__What is being asked__. In the records below, find the line that contains "prometheus, grafana, zipkin" and the line that contains "- **Tests**: 3". Set down exactly those lines and every line between them, and nothing more.
======== Data records
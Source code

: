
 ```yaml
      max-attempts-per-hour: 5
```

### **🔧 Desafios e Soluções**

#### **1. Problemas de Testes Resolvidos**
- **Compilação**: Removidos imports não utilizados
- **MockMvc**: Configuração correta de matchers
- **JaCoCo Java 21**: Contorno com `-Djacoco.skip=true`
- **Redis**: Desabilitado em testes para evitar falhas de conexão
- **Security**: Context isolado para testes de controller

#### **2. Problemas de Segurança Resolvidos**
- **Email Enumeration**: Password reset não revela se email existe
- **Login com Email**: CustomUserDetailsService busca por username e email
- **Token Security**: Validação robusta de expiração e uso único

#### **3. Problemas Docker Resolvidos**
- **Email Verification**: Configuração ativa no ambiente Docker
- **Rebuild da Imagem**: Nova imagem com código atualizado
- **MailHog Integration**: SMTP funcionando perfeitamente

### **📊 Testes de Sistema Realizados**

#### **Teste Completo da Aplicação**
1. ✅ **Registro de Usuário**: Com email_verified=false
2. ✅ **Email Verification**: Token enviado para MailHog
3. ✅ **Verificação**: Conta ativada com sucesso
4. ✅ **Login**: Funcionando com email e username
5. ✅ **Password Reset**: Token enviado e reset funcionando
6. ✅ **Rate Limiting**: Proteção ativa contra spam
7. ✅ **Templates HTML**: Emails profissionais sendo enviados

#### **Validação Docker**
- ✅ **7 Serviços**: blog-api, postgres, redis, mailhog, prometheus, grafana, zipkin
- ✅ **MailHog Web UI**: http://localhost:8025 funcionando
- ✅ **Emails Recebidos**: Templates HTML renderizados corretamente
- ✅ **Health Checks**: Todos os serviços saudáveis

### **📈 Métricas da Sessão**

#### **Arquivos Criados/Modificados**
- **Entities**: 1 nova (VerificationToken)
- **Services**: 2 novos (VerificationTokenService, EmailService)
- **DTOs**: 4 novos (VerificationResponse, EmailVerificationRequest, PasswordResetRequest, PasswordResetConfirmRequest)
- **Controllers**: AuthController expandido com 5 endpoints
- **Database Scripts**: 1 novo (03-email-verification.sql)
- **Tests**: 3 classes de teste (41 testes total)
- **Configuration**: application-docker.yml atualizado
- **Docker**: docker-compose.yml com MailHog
================
======== Data records
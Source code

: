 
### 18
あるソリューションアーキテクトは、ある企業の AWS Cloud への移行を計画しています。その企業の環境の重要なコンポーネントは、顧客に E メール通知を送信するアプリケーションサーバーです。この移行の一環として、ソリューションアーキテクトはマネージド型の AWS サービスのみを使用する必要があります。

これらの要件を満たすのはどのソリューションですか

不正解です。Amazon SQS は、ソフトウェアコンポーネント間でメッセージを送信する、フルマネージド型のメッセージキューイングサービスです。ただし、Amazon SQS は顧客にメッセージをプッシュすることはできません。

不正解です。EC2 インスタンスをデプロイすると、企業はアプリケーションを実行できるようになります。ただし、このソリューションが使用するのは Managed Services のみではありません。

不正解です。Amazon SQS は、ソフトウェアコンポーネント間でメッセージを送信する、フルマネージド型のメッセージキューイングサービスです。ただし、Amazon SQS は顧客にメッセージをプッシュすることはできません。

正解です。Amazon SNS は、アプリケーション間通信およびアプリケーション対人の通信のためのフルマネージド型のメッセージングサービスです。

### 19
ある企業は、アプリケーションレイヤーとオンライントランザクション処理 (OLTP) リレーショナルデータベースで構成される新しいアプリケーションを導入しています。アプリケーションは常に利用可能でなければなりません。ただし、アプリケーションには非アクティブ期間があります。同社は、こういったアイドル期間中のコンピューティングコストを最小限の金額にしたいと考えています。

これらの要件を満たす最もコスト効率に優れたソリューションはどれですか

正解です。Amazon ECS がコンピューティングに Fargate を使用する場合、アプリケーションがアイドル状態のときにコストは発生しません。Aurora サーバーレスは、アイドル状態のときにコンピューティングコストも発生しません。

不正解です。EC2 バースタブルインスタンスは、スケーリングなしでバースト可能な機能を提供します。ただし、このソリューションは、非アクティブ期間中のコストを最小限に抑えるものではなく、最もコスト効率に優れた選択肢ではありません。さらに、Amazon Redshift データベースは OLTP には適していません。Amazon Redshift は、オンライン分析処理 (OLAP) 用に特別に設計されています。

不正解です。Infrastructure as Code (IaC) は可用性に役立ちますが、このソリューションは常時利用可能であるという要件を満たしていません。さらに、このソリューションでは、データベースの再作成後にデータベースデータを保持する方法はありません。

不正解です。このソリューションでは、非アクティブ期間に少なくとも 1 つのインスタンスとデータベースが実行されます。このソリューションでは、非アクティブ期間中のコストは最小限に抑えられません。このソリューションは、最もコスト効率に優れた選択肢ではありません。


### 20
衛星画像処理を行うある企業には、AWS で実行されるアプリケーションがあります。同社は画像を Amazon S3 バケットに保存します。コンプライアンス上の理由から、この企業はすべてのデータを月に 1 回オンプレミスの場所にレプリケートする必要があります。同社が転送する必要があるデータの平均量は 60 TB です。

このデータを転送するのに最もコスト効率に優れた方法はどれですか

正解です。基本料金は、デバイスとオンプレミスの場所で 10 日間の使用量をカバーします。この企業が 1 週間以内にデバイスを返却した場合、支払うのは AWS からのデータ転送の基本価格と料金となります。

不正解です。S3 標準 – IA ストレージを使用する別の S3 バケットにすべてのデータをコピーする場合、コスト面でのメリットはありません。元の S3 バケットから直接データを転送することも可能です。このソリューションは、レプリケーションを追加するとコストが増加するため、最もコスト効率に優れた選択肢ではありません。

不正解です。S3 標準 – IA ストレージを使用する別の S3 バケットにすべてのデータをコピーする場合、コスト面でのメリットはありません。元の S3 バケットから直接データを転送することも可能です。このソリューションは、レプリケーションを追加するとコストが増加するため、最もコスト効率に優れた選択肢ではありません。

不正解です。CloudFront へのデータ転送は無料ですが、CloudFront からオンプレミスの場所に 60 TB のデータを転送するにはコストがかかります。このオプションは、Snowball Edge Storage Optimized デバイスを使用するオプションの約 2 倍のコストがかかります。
================
__Exercise output__.
- ✅ **7 Serviços**: blog-api, postgres, redis, mailhog, prometheus, grafana, zipkin
- ✅ **MailHog Web UI**: http://localhost:8025 funcionando
- ✅ **Emails Recebidos**: Templates HTML renderizados corretamente
- ✅ **Health Checks**: Todos os serviços saudáveis

### **📈 Métricas da Sessão**

#### **Arquivos Criados/Modificados**
- **Entities**: 1 nova (VerificationToken)
- **Services**: 2 novos (VerificationTokenService, EmailService)
- **DTOs**: 4 novos (VerificationResponse, EmailVerificationRequest, PasswordResetRequest, PasswordResetConfirmRequest)
- **Controllers**: AuthController expandido com 5 endpoints
- **Database Scripts**: 1 novo (03-email-verification.sql)
- **Tests**: 3 classes de teste (41 testes total)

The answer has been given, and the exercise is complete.